## GIVEN RECORDS
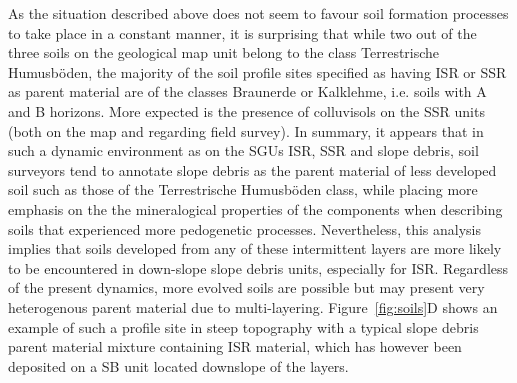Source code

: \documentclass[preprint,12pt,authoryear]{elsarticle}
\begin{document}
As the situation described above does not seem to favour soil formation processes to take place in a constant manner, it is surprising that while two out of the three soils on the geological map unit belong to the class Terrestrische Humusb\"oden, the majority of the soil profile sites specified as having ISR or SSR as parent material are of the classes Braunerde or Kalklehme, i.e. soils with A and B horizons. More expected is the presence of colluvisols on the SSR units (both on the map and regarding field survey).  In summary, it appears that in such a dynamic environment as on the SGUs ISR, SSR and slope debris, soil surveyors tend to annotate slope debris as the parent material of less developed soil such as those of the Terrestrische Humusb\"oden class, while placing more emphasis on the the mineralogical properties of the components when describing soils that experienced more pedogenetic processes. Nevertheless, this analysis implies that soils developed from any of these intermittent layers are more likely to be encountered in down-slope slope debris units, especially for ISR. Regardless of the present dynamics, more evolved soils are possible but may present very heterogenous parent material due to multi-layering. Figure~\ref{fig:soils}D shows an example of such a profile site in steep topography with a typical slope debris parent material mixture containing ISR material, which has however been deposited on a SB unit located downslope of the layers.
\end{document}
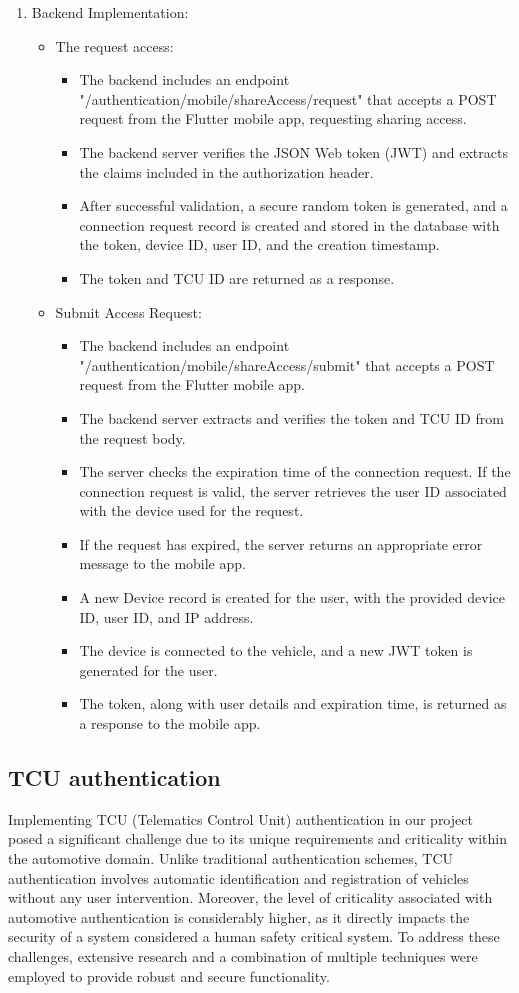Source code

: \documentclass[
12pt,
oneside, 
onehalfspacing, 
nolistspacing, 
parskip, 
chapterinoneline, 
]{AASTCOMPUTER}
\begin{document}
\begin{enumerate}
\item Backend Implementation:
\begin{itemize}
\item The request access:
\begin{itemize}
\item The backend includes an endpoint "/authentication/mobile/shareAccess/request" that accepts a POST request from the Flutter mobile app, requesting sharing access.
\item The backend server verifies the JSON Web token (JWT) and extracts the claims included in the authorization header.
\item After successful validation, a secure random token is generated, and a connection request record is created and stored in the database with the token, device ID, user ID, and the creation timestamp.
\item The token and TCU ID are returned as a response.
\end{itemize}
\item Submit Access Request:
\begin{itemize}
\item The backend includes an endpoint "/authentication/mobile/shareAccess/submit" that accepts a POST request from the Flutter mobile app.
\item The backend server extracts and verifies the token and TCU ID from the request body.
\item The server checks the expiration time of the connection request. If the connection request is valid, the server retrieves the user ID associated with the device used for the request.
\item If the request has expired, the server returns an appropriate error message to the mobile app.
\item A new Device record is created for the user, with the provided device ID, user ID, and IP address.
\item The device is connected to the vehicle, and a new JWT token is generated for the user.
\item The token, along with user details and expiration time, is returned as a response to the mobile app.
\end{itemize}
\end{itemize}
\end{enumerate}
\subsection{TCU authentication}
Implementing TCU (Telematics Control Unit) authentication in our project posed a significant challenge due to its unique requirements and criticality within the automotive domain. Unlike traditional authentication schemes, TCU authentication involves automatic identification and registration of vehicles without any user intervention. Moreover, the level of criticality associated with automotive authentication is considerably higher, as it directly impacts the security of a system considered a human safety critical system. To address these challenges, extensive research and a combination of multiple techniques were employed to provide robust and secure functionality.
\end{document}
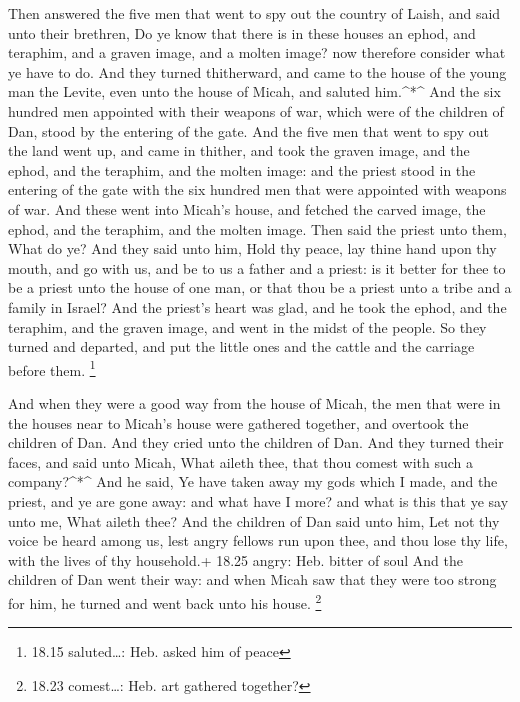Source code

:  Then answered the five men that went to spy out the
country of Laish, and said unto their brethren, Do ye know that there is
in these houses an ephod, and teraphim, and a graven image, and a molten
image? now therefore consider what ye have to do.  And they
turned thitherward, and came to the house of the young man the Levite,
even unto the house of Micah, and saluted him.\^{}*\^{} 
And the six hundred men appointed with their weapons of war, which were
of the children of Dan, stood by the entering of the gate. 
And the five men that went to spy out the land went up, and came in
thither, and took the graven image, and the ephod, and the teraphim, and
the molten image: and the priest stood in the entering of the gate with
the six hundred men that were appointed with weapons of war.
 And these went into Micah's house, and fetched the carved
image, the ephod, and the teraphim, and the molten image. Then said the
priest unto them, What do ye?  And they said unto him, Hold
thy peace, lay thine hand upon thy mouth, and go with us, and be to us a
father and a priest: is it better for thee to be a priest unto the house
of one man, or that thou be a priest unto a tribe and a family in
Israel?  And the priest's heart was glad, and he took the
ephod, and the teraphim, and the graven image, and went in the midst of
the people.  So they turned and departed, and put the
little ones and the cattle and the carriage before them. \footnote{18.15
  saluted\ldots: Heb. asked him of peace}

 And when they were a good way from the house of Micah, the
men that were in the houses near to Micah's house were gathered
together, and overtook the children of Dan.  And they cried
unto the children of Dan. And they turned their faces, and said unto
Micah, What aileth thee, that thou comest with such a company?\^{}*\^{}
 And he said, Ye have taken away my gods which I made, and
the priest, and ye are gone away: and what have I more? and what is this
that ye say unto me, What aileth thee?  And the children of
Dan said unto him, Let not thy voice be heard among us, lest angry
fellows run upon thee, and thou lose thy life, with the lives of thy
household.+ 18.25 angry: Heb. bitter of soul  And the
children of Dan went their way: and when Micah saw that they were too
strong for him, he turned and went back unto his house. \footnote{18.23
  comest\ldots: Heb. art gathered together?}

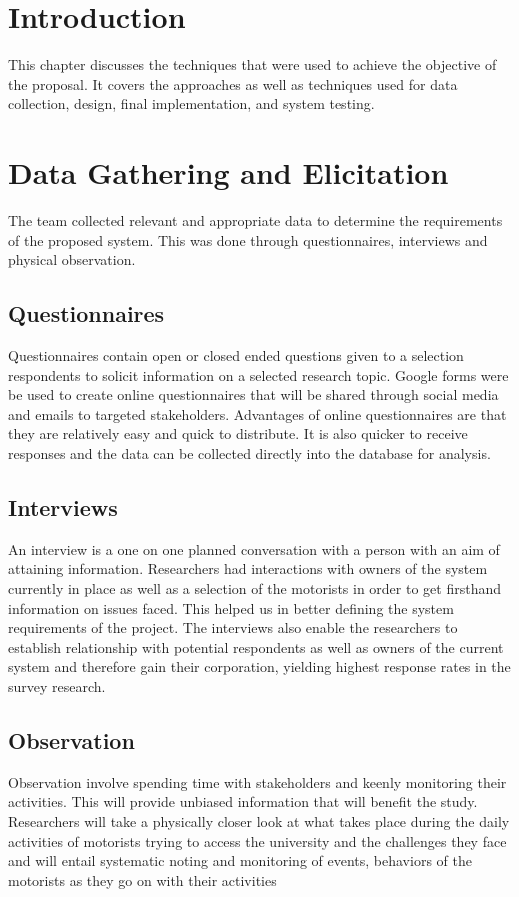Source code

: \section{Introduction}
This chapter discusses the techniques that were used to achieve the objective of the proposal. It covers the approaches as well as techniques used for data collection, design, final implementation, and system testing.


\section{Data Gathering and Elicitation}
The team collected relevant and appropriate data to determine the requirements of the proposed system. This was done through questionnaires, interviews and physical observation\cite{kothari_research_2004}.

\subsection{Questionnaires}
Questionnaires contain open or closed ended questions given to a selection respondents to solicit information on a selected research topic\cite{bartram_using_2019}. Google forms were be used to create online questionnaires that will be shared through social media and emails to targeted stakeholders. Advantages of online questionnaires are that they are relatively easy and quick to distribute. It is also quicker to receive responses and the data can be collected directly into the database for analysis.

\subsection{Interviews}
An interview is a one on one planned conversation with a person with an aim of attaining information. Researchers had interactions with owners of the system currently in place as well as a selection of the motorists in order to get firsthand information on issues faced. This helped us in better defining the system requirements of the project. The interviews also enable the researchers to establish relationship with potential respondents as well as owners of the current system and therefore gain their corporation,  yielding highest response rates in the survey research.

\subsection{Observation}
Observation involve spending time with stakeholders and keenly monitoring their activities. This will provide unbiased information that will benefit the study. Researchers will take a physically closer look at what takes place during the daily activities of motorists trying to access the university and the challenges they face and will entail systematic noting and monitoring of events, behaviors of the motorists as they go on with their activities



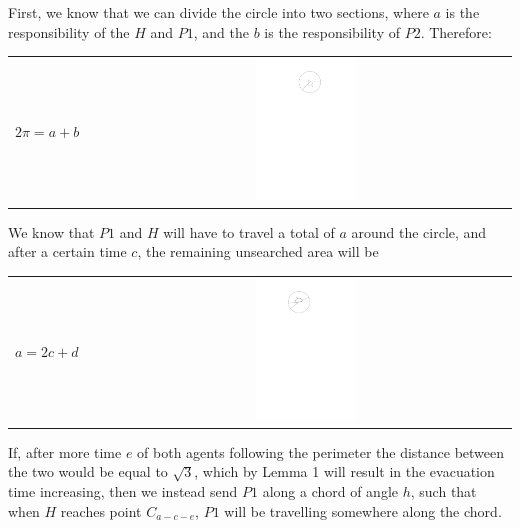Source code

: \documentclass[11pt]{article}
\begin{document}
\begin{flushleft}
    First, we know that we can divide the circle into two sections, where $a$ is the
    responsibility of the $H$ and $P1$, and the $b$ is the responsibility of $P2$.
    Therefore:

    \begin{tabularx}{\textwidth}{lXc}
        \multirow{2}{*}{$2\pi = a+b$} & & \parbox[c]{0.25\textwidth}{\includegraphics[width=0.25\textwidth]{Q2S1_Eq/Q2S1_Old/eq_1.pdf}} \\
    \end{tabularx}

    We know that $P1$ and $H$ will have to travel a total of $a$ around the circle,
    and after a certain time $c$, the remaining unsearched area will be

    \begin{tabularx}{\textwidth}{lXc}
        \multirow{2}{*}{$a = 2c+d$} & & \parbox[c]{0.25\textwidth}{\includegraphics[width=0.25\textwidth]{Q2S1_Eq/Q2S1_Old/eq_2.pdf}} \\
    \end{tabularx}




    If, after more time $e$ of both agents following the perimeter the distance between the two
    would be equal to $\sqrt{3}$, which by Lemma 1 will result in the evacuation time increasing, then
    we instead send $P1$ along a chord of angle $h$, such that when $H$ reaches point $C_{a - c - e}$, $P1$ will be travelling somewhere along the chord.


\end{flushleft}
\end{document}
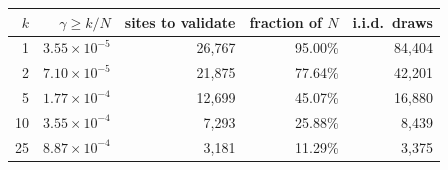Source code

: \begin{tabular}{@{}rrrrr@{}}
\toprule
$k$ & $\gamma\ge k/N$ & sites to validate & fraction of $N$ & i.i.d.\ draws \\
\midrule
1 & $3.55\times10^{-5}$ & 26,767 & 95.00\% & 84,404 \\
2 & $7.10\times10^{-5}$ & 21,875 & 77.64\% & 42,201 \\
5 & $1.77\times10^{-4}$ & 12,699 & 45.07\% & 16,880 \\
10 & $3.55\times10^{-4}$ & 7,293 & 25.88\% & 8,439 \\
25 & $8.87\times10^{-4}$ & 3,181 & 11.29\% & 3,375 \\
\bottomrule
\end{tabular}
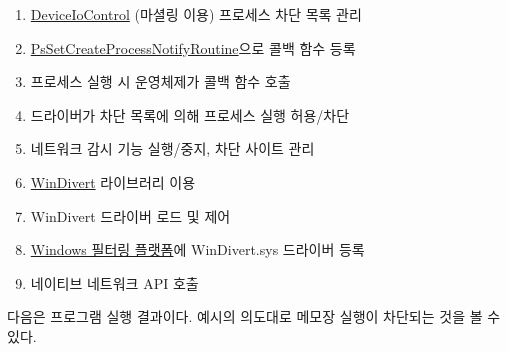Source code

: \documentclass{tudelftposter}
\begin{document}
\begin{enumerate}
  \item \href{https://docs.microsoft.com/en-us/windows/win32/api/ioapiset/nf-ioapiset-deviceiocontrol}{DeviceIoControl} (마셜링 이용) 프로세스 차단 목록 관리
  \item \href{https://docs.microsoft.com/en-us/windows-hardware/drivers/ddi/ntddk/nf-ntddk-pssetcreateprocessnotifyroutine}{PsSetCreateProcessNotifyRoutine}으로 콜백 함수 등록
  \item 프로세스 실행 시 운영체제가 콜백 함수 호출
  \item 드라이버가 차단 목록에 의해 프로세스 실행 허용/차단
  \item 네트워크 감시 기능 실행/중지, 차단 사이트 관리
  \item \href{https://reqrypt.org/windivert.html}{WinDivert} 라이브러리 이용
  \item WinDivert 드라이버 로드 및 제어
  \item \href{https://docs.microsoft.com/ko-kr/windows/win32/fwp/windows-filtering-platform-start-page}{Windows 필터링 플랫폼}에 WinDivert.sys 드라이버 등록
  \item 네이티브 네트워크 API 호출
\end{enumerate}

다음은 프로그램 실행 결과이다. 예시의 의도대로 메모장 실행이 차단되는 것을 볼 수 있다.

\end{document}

## WORK REQUIRED
State how many lines of the records above hold the word "extracts", adding nothing beyond the number.

## ANSWER TO THIS TASK
2